--- Provided data Enclosed Below ---

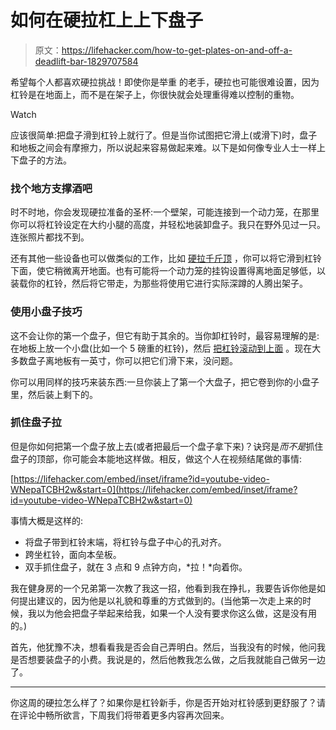 # 如何在硬拉杠上上下盘子

> 原文：<https://lifehacker.com/how-to-get-plates-on-and-off-a-deadlift-bar-1829707584>

希望每个人都喜欢硬拉挑战！即使你是举重 的老手，硬拉也可能很难设置，因为杠铃是在地面上，而不是在架子上，你很快就会处理重得难以控制的重物。

Watch

应该很简单:把盘子滑到杠铃上就行了。但是当你试图把它滑上(或滑下)时，盘子和地板之间会有摩擦力，所以说起来容易做起来难。以下是如何像专业人士一样上下盘子的方法。

### 找个地方支撑酒吧

时不时地，你会发现硬拉准备的圣杯:一个壁架，可能连接到一个动力笼，在那里你可以将杠铃设定在大约小腿的高度，并轻松地装卸盘子。我只在野外见过一只。连张照片都找不到。

还有其他一些设备也可以做类似的工作，比如 [硬拉千斤顶](https://www.roguefitness.com/bar-jack) ，你可以将它滑到杠铃下面，使它稍微离开地面。也有可能将一个动力笼的挂钩设置得离地面足够低，以装载你的杠铃，然后将它带走，为那些将使用它进行实际深蹲的人腾出架子。

### 使用小盘子技巧

这不会让你的第一个盘子，但它有助于其余的。当你卸杠铃时，最容易理解的是:在地板上放一个小盘(比如一个 5 磅重的杠铃)，然后 [把杠铃滚动到上面](https://lifehacker.com/the-quickest-way-to-remove-weights-after-heavy-deadlift-1793423299) 。现在大多数盘子离地板有一英寸，你可以把它们滑下来，没问题。

你可以用同样的技巧来装东西:一旦你装上了第一个大盘子，把它卷到你的小盘子里，然后装上剩下的。

### 抓住盘子拉

但是你如何把第一个盘子放上去(或者把最后一个盘子拿下来)？诀窍是*而不是*抓住盘子的顶部，你可能会本能地这样做。相反，做这个人在视频结尾做的事情:

 [https://lifehacker.com/embed/inset/iframe?id=youtube-video-WNepaTCBH2w&start=0](https://lifehacker.com/embed/inset/iframe?id=youtube-video-WNepaTCBH2w&start=0) 

事情大概是这样的:

*   将盘子带到杠铃末端，将杠铃与盘子中心的孔对齐。
*   跨坐杠铃，面向本垒板。
*   双手抓住盘子，就在 3 点和 9 点钟方向，*拉！*向着你。

我在健身房的一个兄弟第一次教了我这一招，他看到我在挣扎，我要告诉你他是如何提出建议的，因为他是以礼貌和尊重的方式做到的。(当他第一次走上来的时候，我以为他会把盘子举起来给我，如果一个人没有要求你这么做，这是没有用的。)

首先，他犹豫不决，想看看我是否会自己弄明白。然后，当我没有的时候，他问我是否想要装盘子的小费。我说是的，然后他教我怎么做，之后我就能自己做另一边了。

* * *

你这周的硬拉怎么样了？如果你是杠铃新手，你是否开始对杠铃感到更舒服了？请在评论中畅所欲言，下周我们将带着更多内容再次回来。
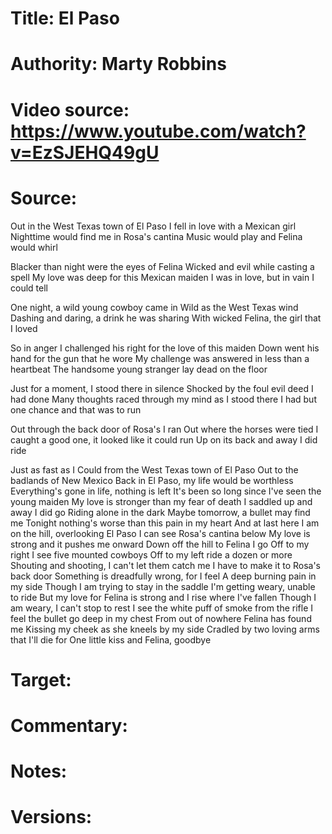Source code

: # Title: El Paso

# Authority: Marty Robbins

# Video source: https://www.youtube.com/watch?v=EzSJEHQ49gU

# Source:

Out in the West Texas town of El Paso
I fell in love with a Mexican girl
Nighttime would find me in Rosa's cantina
Music would play and Felina would whirl

Blacker than night were the eyes of Felina
Wicked and evil while casting a spell
My love was deep for this Mexican maiden
I was in love, but in vain I could tell

One night, a wild young cowboy came in
Wild as the West Texas wind
Dashing and daring, a drink he was sharing
With wicked Felina, the girl that I loved

So in anger
I challenged his right for the love of this maiden
Down went his hand for the gun that he wore
My challenge was answered in less than a heartbeat
The handsome young stranger lay dead on the floor

Just for a moment, I stood there in silence
Shocked by the foul evil deed I had done
Many thoughts raced through my mind as I stood there
I had but one chance and that was to run

Out through the back door of Rosa's I ran
Out where the horses were tied
I caught a good one, it looked like it could run
Up on its back and away I did ride

Just as fast as I
Could from the West Texas town of El Paso
Out to the badlands of New Mexico
Back in El Paso, my life would be worthless
Everything's gone in life, nothing is left
It's been so long since I've seen the young maiden
My love is stronger than my fear of death
I saddled up and away I did go
Riding alone in the dark
Maybe tomorrow, a bullet may find me
Tonight nothing's worse than this pain in my heart
And at last here I am on the hill, overlooking El Paso
I can see Rosa's cantina below
My love is strong and it pushes me onward
Down off the hill to Felina I go
Off to my right I see five mounted cowboys
Off to my left ride a dozen or more
Shouting and shooting, I can't let them catch me
I have to make it to Rosa's back door
Something is dreadfully wrong, for I feel
A deep burning pain in my side
Though I am trying to stay in the saddle
I'm getting weary, unable to ride
But my love for Felina is strong and I rise where I've fallen
Though I am weary, I can't stop to rest
I see the white puff of smoke from the rifle
I feel the bullet go deep in my chest
From out of nowhere Felina has found me
Kissing my cheek as she kneels by my side
Cradled by two loving arms that I'll die for
One little kiss and Felina, goodbye

# Target:  

# Commentary:  

# Notes:  

# Versions:  
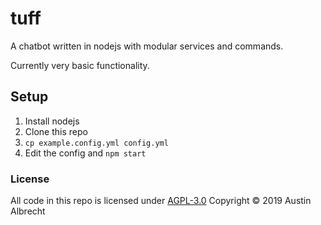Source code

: # tuff

A chatbot written in nodejs with modular services and commands.

Currently very basic functionality.


## Setup
1. Install nodejs
2. Clone this repo
3. `cp example.config.yml config.yml`
4. Edit the config and `npm start`


### License
All code in this repo is licensed under [AGPL-3.0](./LICENSE.md) Copyright © 2019 Austin Albrecht
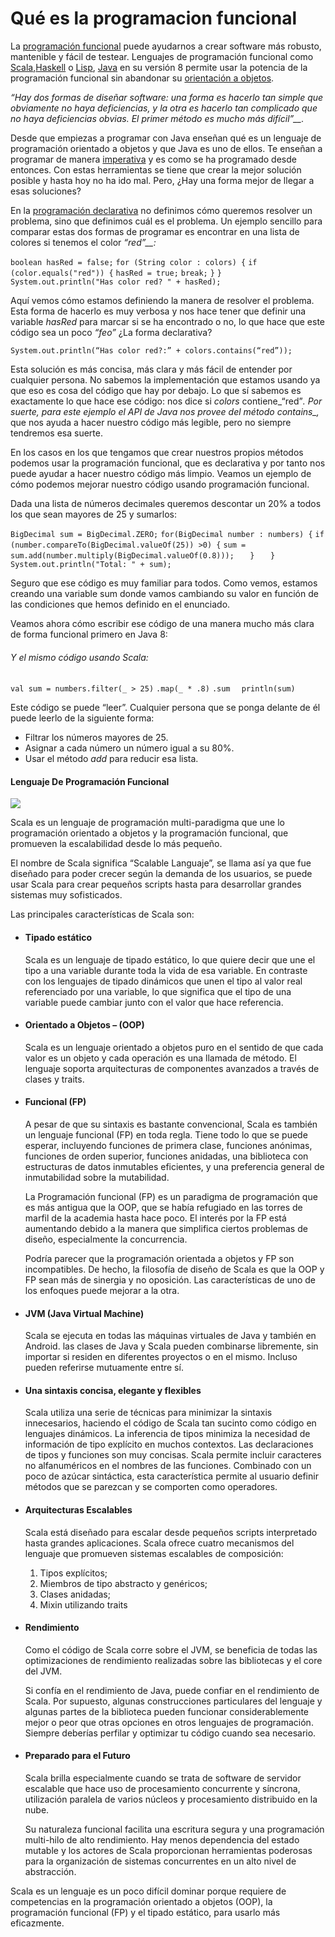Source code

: # Qué es la programacion funcional 

La [programación funcional](https://es.wikipedia.org/wiki/Programaci%C3%B3n_funcional) puede ayudarnos a crear software más robusto, mantenible y fácil de testear. Lenguajes de programación funcional como [Scala](http://www.scala-lang.org/),[Haskell](https://www.haskell.org/) o [Lisp](https://es.wikipedia.org/wiki/Lisp),  [Java](https://www.java.com/) en su versión 8 permite usar la potencia de la programación funcional sin abandonar su [orientación a objetos](https://es.wikipedia.org/wiki/Programaci%C3%B3n_orientada_a_objetos).

_“Hay dos formas de diseñar software: una forma es hacerlo tan simple que obviamente no haya deficiencias, y la otra es hacerlo tan complicado que no haya deficiencias obvias. El primer método es mucho más difícil”__._

Desde que empiezas a programar con Java enseñan qué es un lenguaje de programación orientado a objetos y que Java es uno de ellos. Te enseñan a programar de manera [imperativa](https://es.wikipedia.org/wiki/Programaci%C3%B3n_imperativa) y es como se ha programado desde entonces. Con estas herramientas se tiene  que crear la mejor solución posible y hasta hoy no ha ido mal. Pero, ¿Hay una forma mejor de llegar a esas soluciones?

En la [programación declarativa](https://es.wikipedia.org/wiki/Programaci%C3%B3n_declarativa) no definimos cómo queremos resolver un problema, sino que definimos cuál es el problema. Un ejemplo sencillo para comparar estas dos formas de programar es encontrar en una lista de colores si tenemos el color _“red”__:_

 
 `boolean hasRed = false;`
 `for (String color : colors) {`
   `if (color.equals("red")) {`
      `hasRed = true;`
     `break;`
   `}`
`}`
`System.out.println("Has color red? " + hasRed);`

Aquí vemos cómo estamos definiendo la manera de resolver el problema. Esta forma de hacerlo es muy verbosa y nos hace tener que definir una variable *hasRed* para marcar si se ha encontrado o no, lo que hace que este código sea un poco _“feo”_
¿La forma declarativa?

 `System.out.println(“Has color red?:” + colors.contains(“red”));`
 
Esta solución es más concisa, más clara y más fácil de entender por cualquier persona. No sabemos la implementación que estamos usando ya que eso es cosa del código que hay por debajo. Lo que sí sabemos es exactamente lo que hace ese código: nos dice si _colors_ contiene_“red”_. Por suerte, para este ejemplo el API de Java nos provee del método _contains__,_ que nos ayuda a hacer nuestro código más legible, pero no siempre tendremos esa suerte.

En los casos en los que tengamos que crear nuestros propios métodos podemos usar la programación funcional, que es declarativa y por tanto nos puede ayudar a hacer nuestro código más limpio. Veamos un ejemplo de cómo podemos mejorar nuestro código usando programación funcional.

Dada una lista de números decimales queremos descontar un 20% a todos los que sean mayores de 25 y sumarlos: 

`BigDecimal sum = BigDecimal.ZERO;`
`for(BigDecimal number : numbers) {`
`if (number.compareTo(BigDecimal.valueOf(25)) >0) {`
`sum = sum.add(number.multiply(BigDecimal.valueOf(0.8)));`
`   }`
`   }`
`System.out.println("Total: " + sum);`

Seguro que ese código es muy familiar para todos. Como vemos, estamos creando una variable  sum donde vamos cambiando su valor en función de las condiciones que hemos definido en el enunciado.

Veamos ahora cómo escribir ese código de una manera mucho más clara de forma funcional primero en Java 8:
###### Y el mismo código usando Scala:
`val sum = numbers.filter(_ > 25)`
`.map(_ * .8)`
`.sum`
`  println(sum)`

Este código se puede “leer”. Cualquier persona que se ponga delante de él puede leerlo de la siguiente forma:

-   Filtrar los números mayores de 25.
-   Asignar a cada número un número igual a su 80%.
-   Usar el método _add_ para reducir esa lista.


#### Lenguaje De Programación Funcional 
![](http://codigolinea.com/wp-content/uploads/2015/03/logo_scala-300x133.png)

Scala es un lenguaje de programación multi-paradigma que une lo programación orientado a objetos y la programación funcional, que promueven la escalabilidad desde lo más pequeño.

El nombre de Scala significa “Scalable Languaje”, se llama así ya que fue diseñado para poder crecer según la demanda de los usuarios, se puede usar Scala para crear pequeños scripts hasta para desarrollar grandes sistemas muy sofisticados.

Las principales características de Scala son:

-   #### Tipado estático
    
    Scala es un lenguaje de tipado estático, lo que quiere decir que une el tipo a una variable durante toda la vida de esa variable. En contraste con los lenguajes de tipado dinámicos que unen el tipo al valor real referenciado por una variable, lo que significa que el tipo de una variable puede cambiar junto con el valor que hace referencia.
    
-   #### Orientado a Objetos – (OOP)
    
    Scala es un lenguaje orientado a objetos puro en el sentido de que cada valor es un objeto y cada operación es una llamada de método. El lenguaje soporta arquitecturas de componentes avanzados a través de clases y traits.
    
-   #### Funcional (FP)
    
    A pesar de que su sintaxis es bastante convencional, Scala es también un lenguaje funcional (FP) en toda regla. Tiene todo lo que se puede esperar, incluyendo funciones de primera clase, funciones anónimas, funciones de orden superior, funciones anidadas, una biblioteca con estructuras de datos inmutables eficientes, y una preferencia general de inmutabilidad sobre la mutabilidad.
    
    La Programación funcional (FP) es un paradigma de programación que es más antigua que la OOP, que se había refugiado en las torres de marfil de la academia hasta hace poco. El interés por la FP está aumentando debido a la manera que simplifica ciertos problemas de diseño, especialmente la concurrencia.
    
    Podría parecer que la programación orientada a objetos y FP son incompatibles. De hecho, la filosofía de diseño de Scala es que la OOP y FP sean más de sinergia y no oposición. Las características de uno de los enfoques puede mejorar a la otra.
    
-   #### JVM (Java Virtual Machine)
    
    Scala se ejecuta en todas las máquinas virtuales de Java y también en Android. las clases de Java y Scala pueden combinarse libremente, sin importar si residen en diferentes proyectos o en el mismo. Incluso pueden referirse mutuamente entre sí.
    
-   #### Una sintaxis concisa, elegante y flexibles
    
    Scala utiliza una serie de técnicas para minimizar la sintaxis innecesarios, haciendo el código de Scala tan sucinto como código en lenguajes dinámicos. La inferencia de tipos minimiza la necesidad de información de tipo explícito en muchos contextos. Las declaraciones de tipos y funciones son muy concisas. Scala permite incluir caracteres no alfanuméricos en el nombres de las funciones. Combinado con un poco de azúcar sintáctica, esta característica permite al usuario definir métodos que se parezcan y se comporten como operadores.
    
-   #### Arquitecturas Escalables
    
    Scala está diseñado para escalar desde pequeños scripts interpretado hasta grandes aplicaciones. Scala ofrece cuatro mecanismos del lenguaje que promueven sistemas escalables de composición:
    
    1.  Tipos explícitos;
    2.  Miembros de tipo abstracto y genéricos;
    3.  Clases anidadas;
    4.  Mixin utilizando traits
-   #### Rendimiento
    
    Como el código de Scala corre sobre el JVM, se beneficia de todas las optimizaciones de rendimiento realizadas sobre las bibliotecas y el core del JVM.
    
    Si confía en el rendimiento de Java, puede confiar en el rendimiento de Scala. Por supuesto, algunas construcciones particulares del lenguaje y algunas partes de la biblioteca pueden funcionar considerablemente mejor o peor que otras opciones en otros lenguajes de programación. Siempre deberías perfilar y optimizar tu código cuando sea necesario.
    
-   #### Preparado para el Futuro
    
    Scala brilla especialmente cuando se trata de software de servidor escalable que hace uso de procesamiento concurrente y síncrona, utilización paralela de varios núcleos y procesamiento distribuido en la nube.
    
    Su naturaleza funcional facilita una escritura segura y una programación multi-hilo de alto rendimiento. Hay menos dependencia del estado mutable y los actores de Scala proporcionan herramientas poderosas para la organización de sistemas concurrentes en un alto nivel de abstracción.
    

Scala es un lenguaje es un poco difícil dominar porque requiere de competencias en la programación orientado a objetos (OOP), la programación funcional (FP) y el tipado estático, para usarlo más eficazmente.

--- End of Enclosed Provided data ---

What the task requires: Whenever a line in the entries holds the word "evil", copy that line.

Solution for this task:
Wicked and evil while casting a spell
Shocked by the foul evil deed I had done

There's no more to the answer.